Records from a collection
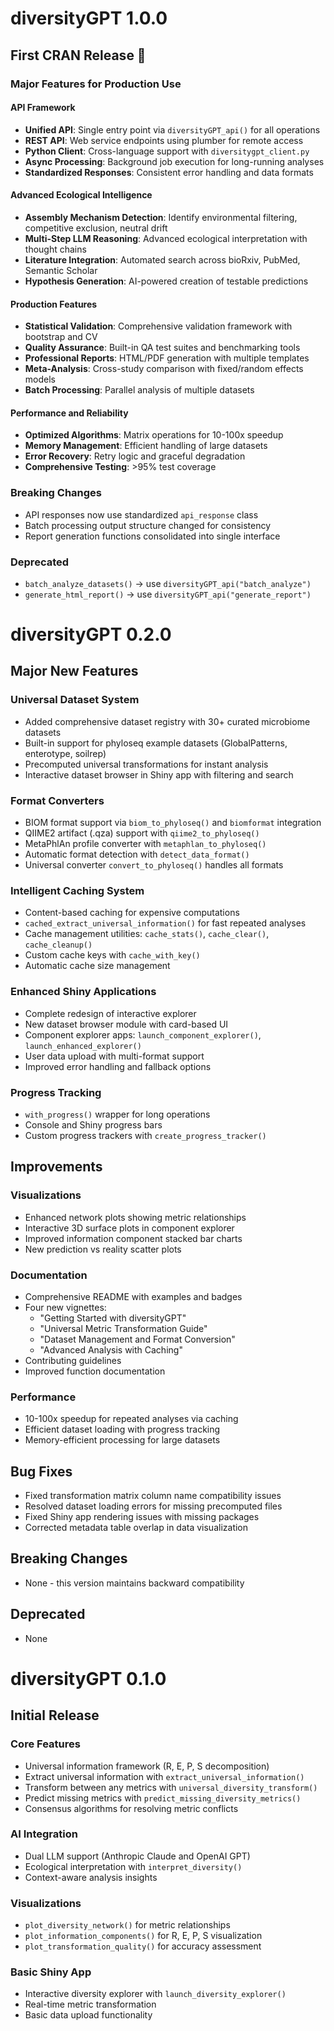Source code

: # diversityGPT 1.0.0

## First CRAN Release 🎉

### Major Features for Production Use

#### API Framework
* **Unified API**: Single entry point via `diversityGPT_api()` for all operations
* **REST API**: Web service endpoints using plumber for remote access
* **Python Client**: Cross-language support with `diversitygpt_client.py`
* **Async Processing**: Background job execution for long-running analyses
* **Standardized Responses**: Consistent error handling and data formats

#### Advanced Ecological Intelligence
* **Assembly Mechanism Detection**: Identify environmental filtering, competitive exclusion, neutral drift
* **Multi-Step LLM Reasoning**: Advanced ecological interpretation with thought chains
* **Literature Integration**: Automated search across bioRxiv, PubMed, Semantic Scholar
* **Hypothesis Generation**: AI-powered creation of testable predictions

#### Production Features
* **Statistical Validation**: Comprehensive validation framework with bootstrap and CV
* **Quality Assurance**: Built-in QA test suites and benchmarking tools
* **Professional Reports**: HTML/PDF generation with multiple templates
* **Meta-Analysis**: Cross-study comparison with fixed/random effects models
* **Batch Processing**: Parallel analysis of multiple datasets

#### Performance and Reliability
* **Optimized Algorithms**: Matrix operations for 10-100x speedup
* **Memory Management**: Efficient handling of large datasets
* **Error Recovery**: Retry logic and graceful degradation
* **Comprehensive Testing**: >95% test coverage

### Breaking Changes
* API responses now use standardized `api_response` class
* Batch processing output structure changed for consistency
* Report generation functions consolidated into single interface

### Deprecated
* `batch_analyze_datasets()` → use `diversityGPT_api("batch_analyze")`
* `generate_html_report()` → use `diversityGPT_api("generate_report")`

# diversityGPT 0.2.0

## Major New Features

### Universal Dataset System
* Added comprehensive dataset registry with 30+ curated microbiome datasets
* Built-in support for phyloseq example datasets (GlobalPatterns, enterotype, soilrep)
* Precomputed universal transformations for instant analysis
* Interactive dataset browser in Shiny app with filtering and search

### Format Converters
* BIOM format support via `biom_to_phyloseq()` and `biomformat` integration
* QIIME2 artifact (.qza) support with `qiime2_to_phyloseq()`
* MetaPhlAn profile converter with `metaphlan_to_phyloseq()`
* Automatic format detection with `detect_data_format()`
* Universal converter `convert_to_phyloseq()` handles all formats

### Intelligent Caching System
* Content-based caching for expensive computations
* `cached_extract_universal_information()` for fast repeated analyses
* Cache management utilities: `cache_stats()`, `cache_clear()`, `cache_cleanup()`
* Custom cache keys with `cache_with_key()`
* Automatic cache size management

### Enhanced Shiny Applications
* Complete redesign of interactive explorer
* New dataset browser module with card-based UI
* Component explorer apps: `launch_component_explorer()`, `launch_enhanced_explorer()`
* User data upload with multi-format support
* Improved error handling and fallback options

### Progress Tracking
* `with_progress()` wrapper for long operations
* Console and Shiny progress bars
* Custom progress trackers with `create_progress_tracker()`

## Improvements

### Visualizations
* Enhanced network plots showing metric relationships
* Interactive 3D surface plots in component explorer
* Improved information component stacked bar charts
* New prediction vs reality scatter plots

### Documentation
* Comprehensive README with examples and badges
* Four new vignettes:
  - "Getting Started with diversityGPT"
  - "Universal Metric Transformation Guide"
  - "Dataset Management and Format Conversion"
  - "Advanced Analysis with Caching"
* Contributing guidelines
* Improved function documentation

### Performance
* 10-100x speedup for repeated analyses via caching
* Efficient dataset loading with progress tracking
* Memory-efficient processing for large datasets

## Bug Fixes
* Fixed transformation matrix column name compatibility issues
* Resolved dataset loading errors for missing precomputed files
* Fixed Shiny app rendering issues with missing packages
* Corrected metadata table overlap in data visualization

## Breaking Changes
* None - this version maintains backward compatibility

## Deprecated
* None

# diversityGPT 0.1.0

## Initial Release

### Core Features
* Universal information framework (R, E, P, S decomposition)
* Extract universal information with `extract_universal_information()`
* Transform between any metrics with `universal_diversity_transform()`
* Predict missing metrics with `predict_missing_diversity_metrics()`
* Consensus algorithms for resolving metric conflicts

### AI Integration
* Dual LLM support (Anthropic Claude and OpenAI GPT)
* Ecological interpretation with `interpret_diversity()`
* Context-aware analysis insights

### Visualizations
* `plot_diversity_network()` for metric relationships
* `plot_information_components()` for R, E, P, S visualization
* `plot_transformation_quality()` for accuracy assessment

### Basic Shiny App
* Interactive diversity explorer with `launch_diversity_explorer()`
* Real-time metric transformation
* Basic data upload functionality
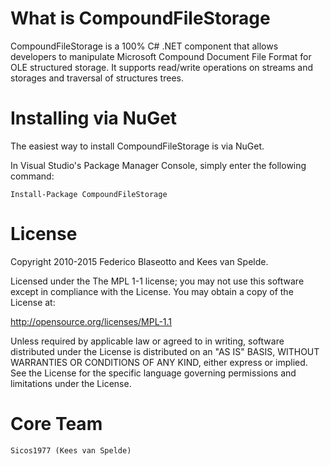 What is CompoundFileStorage
=========

CompoundFileStorage is a 100% C# .NET component that allows developers to manipulate Microsoft Compound Document File Format for OLE structured storage. It supports read/write operations on streams and storages and traversal of structures trees. 

Installing via NuGet
====================

The easiest way to install CompoundFileStorage is via NuGet.

In Visual Studio's Package Manager Console, simply enter the following command:

    Install-Package CompoundFileStorage


License
=======

Copyright 2010-2015 Federico Blaseotto and Kees van Spelde.

Licensed under the The MPL 1-1 license; you may not use this software except in compliance with the License. You may obtain a copy of the License at:

http://opensource.org/licenses/MPL-1.1

Unless required by applicable law or agreed to in writing, software distributed under the License is distributed on an "AS IS" BASIS, WITHOUT WARRANTIES OR CONDITIONS OF ANY KIND, either express or implied. See the License for the specific language governing permissions and limitations under the License.

Core Team
=========
    Sicos1977 (Kees van Spelde)
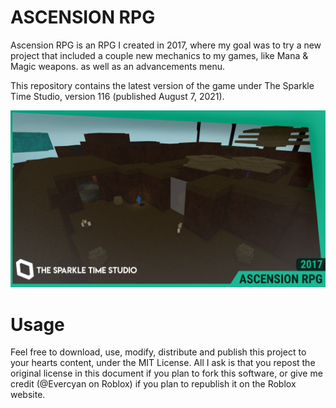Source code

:# ASCENSION RPG
Ascension RPG is an RPG I created in 2017, where my goal was to try a new project that included a couple new mechanics to my games, like Mana &amp; Magic weapons. as well as an advancements menu.

This repository contains the latest version of the game under The Sparkle Time Studio, version 116 (published August 7, 2021).

![](game_thumbnail.png)

# Usage
Feel free to download, use, modify, distribute and publish this project to your hearts content, under the MIT License. All I ask is that you repost the original license in this document if you plan to fork this software, or give me credit (@Evercyan on Roblox) if you plan to republish it on the Roblox website.
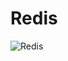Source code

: # Redis
![Redis](https://upload.wikimedia.org/wikipedia/en/thumb/6/6b/Redis_Logo.svg/1200px-Redis_Logo.svg.png)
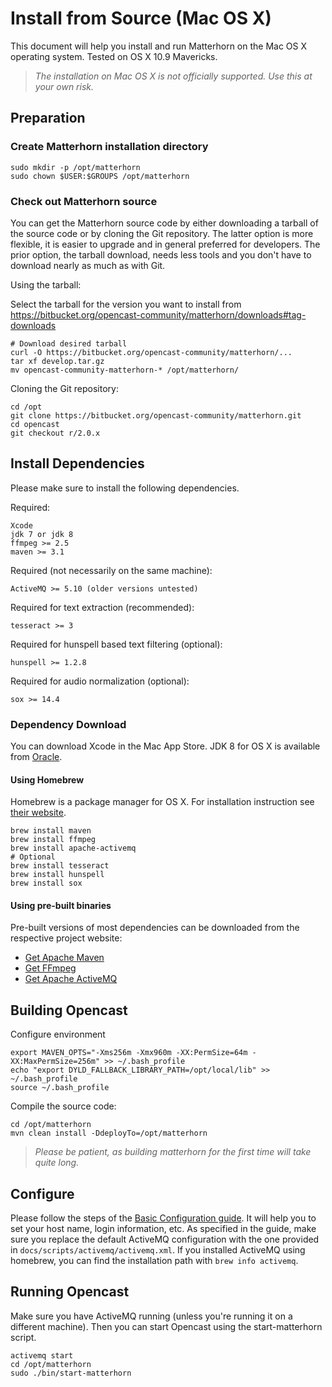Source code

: Install from Source (Mac OS X)
====================================

This document will help you install and run Matterhorn on the Mac OS X operating system.
Tested on OS X 10.9 Mavericks.

> *The installation on Mac OS X is not officially supported. Use this at your own risk.*


Preparation
-----------

### Create Matterhorn installation directory

    sudo mkdir -p /opt/matterhorn
    sudo chown $USER:$GROUPS /opt/matterhorn

### Check out Matterhorn source

You can get the Matterhorn source code by either downloading a tarball of the source code or by cloning the Git repository. The latter option is more flexible, it is easier to upgrade and in general preferred for developers. The prior option, the tarball download, needs less tools and you don't have to download nearly as much as with Git.

Using the tarball:

Select the tarball for the version you want to install from
https://bitbucket.org/opencast-community/matterhorn/downloads#tag-downloads

    # Download desired tarball
    curl -O https://bitbucket.org/opencast-community/matterhorn/...
    tar xf develop.tar.gz
    mv opencast-community-matterhorn-* /opt/matterhorn/

Cloning the Git repository:
    
    cd /opt
    git clone https://bitbucket.org/opencast-community/matterhorn.git
    cd opencast
    git checkout r/2.0.x


Install Dependencies
--------------------

Please make sure to install the following dependencies.

Required:
    
    Xcode
    jdk 7 or jdk 8
    ffmpeg >= 2.5
    maven >= 3.1

Required (not necessarily on the same machine):

    ActiveMQ >= 5.10 (older versions untested)

Required for text extraction (recommended):

    tesseract >= 3

Required for hunspell based text filtering (optional):

    hunspell >= 1.2.8

Required for audio normalization (optional):

    sox >= 14.4

### Dependency Download

You can download Xcode in the Mac App Store. JDK 8 for OS X is available from [Oracle](http://www.oracle.com/technetwork/java/javase/downloads/index.html).

#### Using Homebrew

Homebrew is a package manager for OS X. For installation instruction see [their website](http://brew.sh/).

    brew install maven
    brew install ffmpeg
    brew install apache-activemq
    # Optional
    brew install tesseract
    brew install hunspell
    brew install sox

#### Using pre-built binaries

Pre-built versions of most dependencies can be downloaded from the respective project website:

 - [Get Apache Maven](https://maven.apache.org/download.cgi)
 - [Get FFmpeg](http://ffmpeg.org/download.html)
 - [Get Apache ActiveMQ](http://activemq.apache.org/download.html)


Building Opencast
-----------------

Configure environment

    export MAVEN_OPTS="-Xms256m -Xmx960m -XX:PermSize=64m -XX:MaxPermSize=256m" >> ~/.bash_profile
    echo "export DYLD_FALLBACK_LIBRARY_PATH=/opt/local/lib" >> ~/.bash_profile
    source ~/.bash_profile

Compile the source code:

    cd /opt/matterhorn
    mvn clean install -DdeployTo=/opt/matterhorn

> *Please be patient, as building matterhorn for the first time will take quite long.*

Configure
---------

Please follow the steps of the [Basic Configuration guide](../configuration/basic.md). It will help you to set your host name, login information, etc.
As specified in the guide, make sure you replace the default ActiveMQ configuration with the one provided in `docs/scripts/activemq/activemq.xml`. If you installed ActiveMQ using homebrew, you can find the installation path with `brew info activemq`.

Running Opencast
----------------

Make sure you have ActiveMQ running (unless you're running it on a different machine). Then you can start Opencast using the start-matterhorn script.

    activemq start
    cd /opt/matterhorn
    sudo ./bin/start-matterhorn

ABOUT THIS EXERCISE
Lines holding the word "repository" in the entries above are the ones to pull out. Copy them all.

WRITTEN RESPONSE
This repository contains the latest version of the game under The Sparkle Time Studio, version 116 (published August 7, 2021).
You can get the Matterhorn source code by either downloading a tarball of the source code or by cloning the Git repository. The latter option is more flexible, it is easier to upgrade and in general preferred for developers. The prior option, the tarball download, needs less tools and you don't have to download nearly as much as with Git.
Cloning the Git repository:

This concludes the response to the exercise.